*Por Padre Justino Sarmento Rezende

No Dia Internacional da Língua Materna, realizado em 21 de fevereiro, somos chamados a refletir sobre a importância das línguas indígenas não apenas como meios de comunicação, mas como expressões vivas da espiritualidade, da filosofia e da relação dos povos originários com o cosmos.
Para os povos indígenas, a língua materna não é apenas um conjunto de palavras. Ela é um código sagrado que traduz nossa visão de mundo, nossa conexão com os espíritos da floresta, com as águas, com os pássaros e com os seres encantados que habitam os diferentes patamares da existência. Quando um indígena fala sua língua, ele invoca saberes ancestrais, transmite ensinamentos que não estão apenas na oralidade, mas na vibração das palavras, no ritmo das melodias e nos significados ocultos que só fazem sentido dentro do nosso modo de ser e viver.
A perda de uma língua materna não é apenas um dano cultural, mas um rompimento com essa cosmovisão. Quando um jovem indígena deixa de falar a língua de seus avós, ele perde mais do que vocabulário: ele se distancia das histórias que moldam sua identidade, das rezas que protegem seu caminho e dos cantos que orientam sua jornada espiritual.
Durante muito tempo, a colonização impôs às nossas comunidades um silêncio imposto. As escolas proibiram o uso das línguas indígenas, as igrejas negaram seu valor espiritual e a sociedade tentou nos convencer de que só seríamos aceitos se falássemos português. Essa tentativa de apagamento linguístico é uma forma de etnocídio, pois ao negar nossa língua, nega também nossa existência plena enquanto povos.
No entanto, resistimos. Hoje, muitos jovens estão redescobrindo suas línguas maternas por meio de escolas indígenas, universidades e iniciativas comunitárias.

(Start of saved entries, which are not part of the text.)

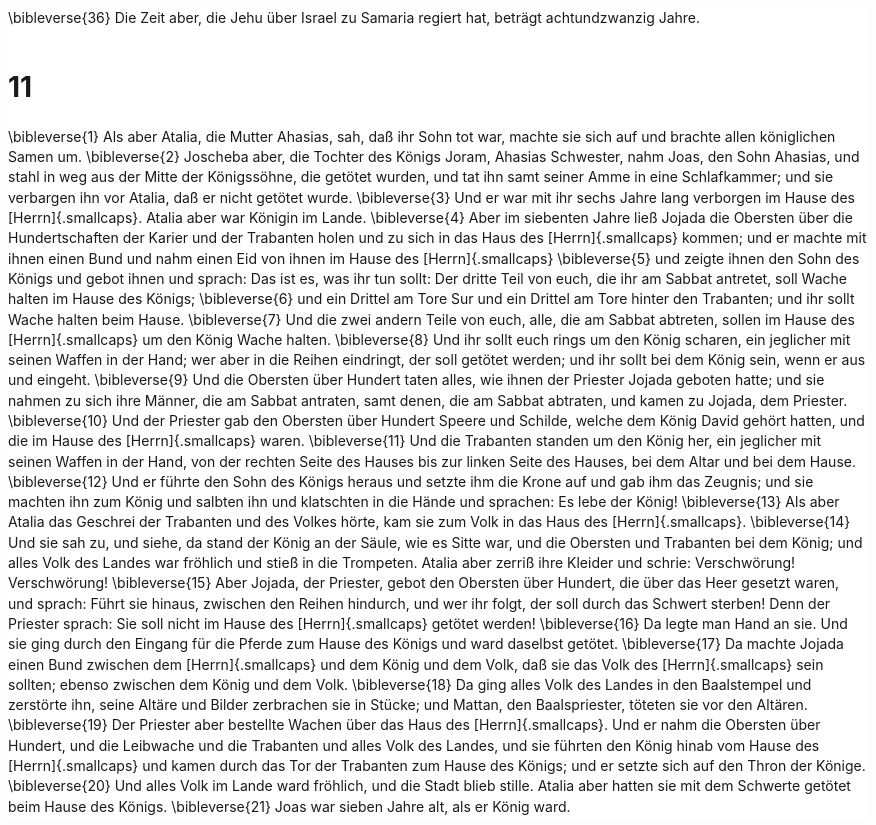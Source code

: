 \bibleverse{36} Die Zeit aber, die Jehu über Israel zu Samaria regiert hat, beträgt achtundzwanzig Jahre. 

# 11 
\bibleverse{1} Als aber Atalia, die Mutter Ahasias, sah, daß ihr Sohn tot war, machte sie sich auf und brachte allen königlichen Samen um. 
\bibleverse{2} Joscheba aber, die Tochter des Königs Joram, Ahasias Schwester, nahm Joas, den Sohn Ahasias, und stahl in weg aus der Mitte der Königssöhne, die getötet wurden, und tat ihn samt seiner Amme in eine Schlafkammer; und sie verbargen ihn vor Atalia, daß er nicht getötet wurde. 
\bibleverse{3} Und er war mit ihr sechs Jahre lang verborgen im Hause des [Herrn]{.smallcaps}. Atalia aber war Königin im Lande. 
\bibleverse{4} Aber im siebenten Jahre ließ Jojada die Obersten über die Hundertschaften der Karier und der Trabanten holen und zu sich in das Haus des [Herrn]{.smallcaps} kommen; und er machte mit ihnen einen Bund und nahm einen Eid von ihnen im Hause des [Herrn]{.smallcaps} 
\bibleverse{5} und zeigte ihnen den Sohn des Königs und gebot ihnen und sprach: Das ist es, was ihr tun sollt: Der dritte Teil von euch, die ihr am Sabbat antretet, soll Wache halten im Hause des Königs; 
\bibleverse{6} und ein Drittel am Tore Sur und ein Drittel am Tore hinter den Trabanten; und ihr sollt Wache halten beim Hause. 
\bibleverse{7} Und die zwei andern Teile von euch, alle, die am Sabbat abtreten, sollen im Hause des [Herrn]{.smallcaps} um den König Wache halten. 
\bibleverse{8} Und ihr sollt euch rings um den König scharen, ein jeglicher mit seinen Waffen in der Hand; wer aber in die Reihen eindringt, der soll getötet werden; und ihr sollt bei dem König sein, wenn er aus und eingeht. 
\bibleverse{9} Und die Obersten über Hundert taten alles, wie ihnen der Priester Jojada geboten hatte; und sie nahmen zu sich ihre Männer, die am Sabbat antraten, samt denen, die am Sabbat abtraten, und kamen zu Jojada, dem Priester. 
\bibleverse{10} Und der Priester gab den Obersten über Hundert Speere und Schilde, welche dem König David gehört hatten, und die im Hause des [Herrn]{.smallcaps} waren. 
\bibleverse{11} Und die Trabanten standen um den König her, ein jeglicher mit seinen Waffen in der Hand, von der rechten Seite des Hauses bis zur linken Seite des Hauses, bei dem Altar und bei dem Hause. 
\bibleverse{12} Und er führte den Sohn des Königs heraus und setzte ihm die Krone auf und gab ihm das Zeugnis; und sie machten ihn zum König und salbten ihn und klatschten in die Hände und sprachen: Es lebe der König! 
\bibleverse{13} Als aber Atalia das Geschrei der Trabanten und des Volkes hörte, kam sie zum Volk in das Haus des [Herrn]{.smallcaps}. 
\bibleverse{14} Und sie sah zu, und siehe, da stand der König an der Säule, wie es Sitte war, und die Obersten und Trabanten bei dem König; und alles Volk des Landes war fröhlich und stieß in die Trompeten. Atalia aber zerriß ihre Kleider und schrie: Verschwörung! Verschwörung! 
\bibleverse{15} Aber Jojada, der Priester, gebot den Obersten über Hundert, die über das Heer gesetzt waren, und sprach: Führt sie hinaus, zwischen den Reihen hindurch, und wer ihr folgt, der soll durch das Schwert sterben! Denn der Priester sprach: Sie soll nicht im Hause des [Herrn]{.smallcaps} getötet werden! 
\bibleverse{16} Da legte man Hand an sie. Und sie ging durch den Eingang für die Pferde zum Hause des Königs und ward daselbst getötet. 
\bibleverse{17} Da machte Jojada einen Bund zwischen dem [Herrn]{.smallcaps} und dem König und dem Volk, daß sie das Volk des [Herrn]{.smallcaps} sein sollten; ebenso zwischen dem König und dem Volk. 
\bibleverse{18} Da ging alles Volk des Landes in den Baalstempel und zerstörte ihn, seine Altäre und Bilder zerbrachen sie in Stücke; und Mattan, den Baalspriester, töteten sie vor den Altären. 
\bibleverse{19} Der Priester aber bestellte Wachen über das Haus des [Herrn]{.smallcaps}. Und er nahm die Obersten über Hundert, und die Leibwache und die Trabanten und alles Volk des Landes, und sie führten den König hinab vom Hause des [Herrn]{.smallcaps} und kamen durch das Tor der Trabanten zum Hause des Königs; und er setzte sich auf den Thron der Könige. 
\bibleverse{20} Und alles Volk im Lande ward fröhlich, und die Stadt blieb stille. Atalia aber hatten sie mit dem Schwerte getötet beim Hause des Königs. 
\bibleverse{21} Joas war sieben Jahre alt, als er König ward.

O processo de escolarização, que antes afastava as novas gerações de suas raízes linguísticas, agora pode ser um caminho para fortalecê-las. Mas para isso, é necessário que o Estado e a sociedade reconheçam a urgência dessa valorização, investindo na produção de materiais didáticos bilíngues, na formação de professores indígenas e no incentivo ao ensino das línguas originárias desde a infância.
A Igreja também tem um papel essencial nesse resgate. Historicamente, houve momentos em que missões religiosas desestimularam o uso das línguas indígenas, mas hoje há um movimento contrário, que busca reconhecimento e promoção da diversidade linguística como parte da riqueza do povo de Deus. A criação da Rede de Escolas Interculturais da Amazônia e o fortalecimento da Conferência Eclesial da Amazônia são sinais de que há um caminho de reposição e compromisso com os povos indígenas e seus direitos.
Que este Dia Internacional da Língua Materna nos inspire a fortalecer essa luta. Falar nossa língua é afirmar nossa existência. Preservar-la é garantir que as futuras gerações possam continuar dialogando com os encantados, cantando para os rios e contando ao mundo que estamos aqui, de pé, com nossa voz, nossa fé e nossa identidade intactas.
Este artigo foi lido, numa atividade didática da aula de Cultura Religiosa da PUC-Rio, sob a
orientação do Prof. Claudio Jacinto. Segue o comentário do nosso grupo:
O artigo cita a importância da língua materna para os indígenas além da fala. Esse relaciona esta ligação ao contato com o sagrado, além da transmissão de ensinamentos passados. Assim, celebrar e valorizar as línguas maternas e originárias, também pela visão decolonial, vai além do fator linguístico- é memória, cultura, resistência e identidade. Através da criação da Rede de Escolas Interculturais da Amazônia e o fortalecimento da Conferência Eclesial da Amazônia, a Igreja segue com projetos que vão contra o Epistemicídio, em tentativas de diminuir um dano já causado anteriormente.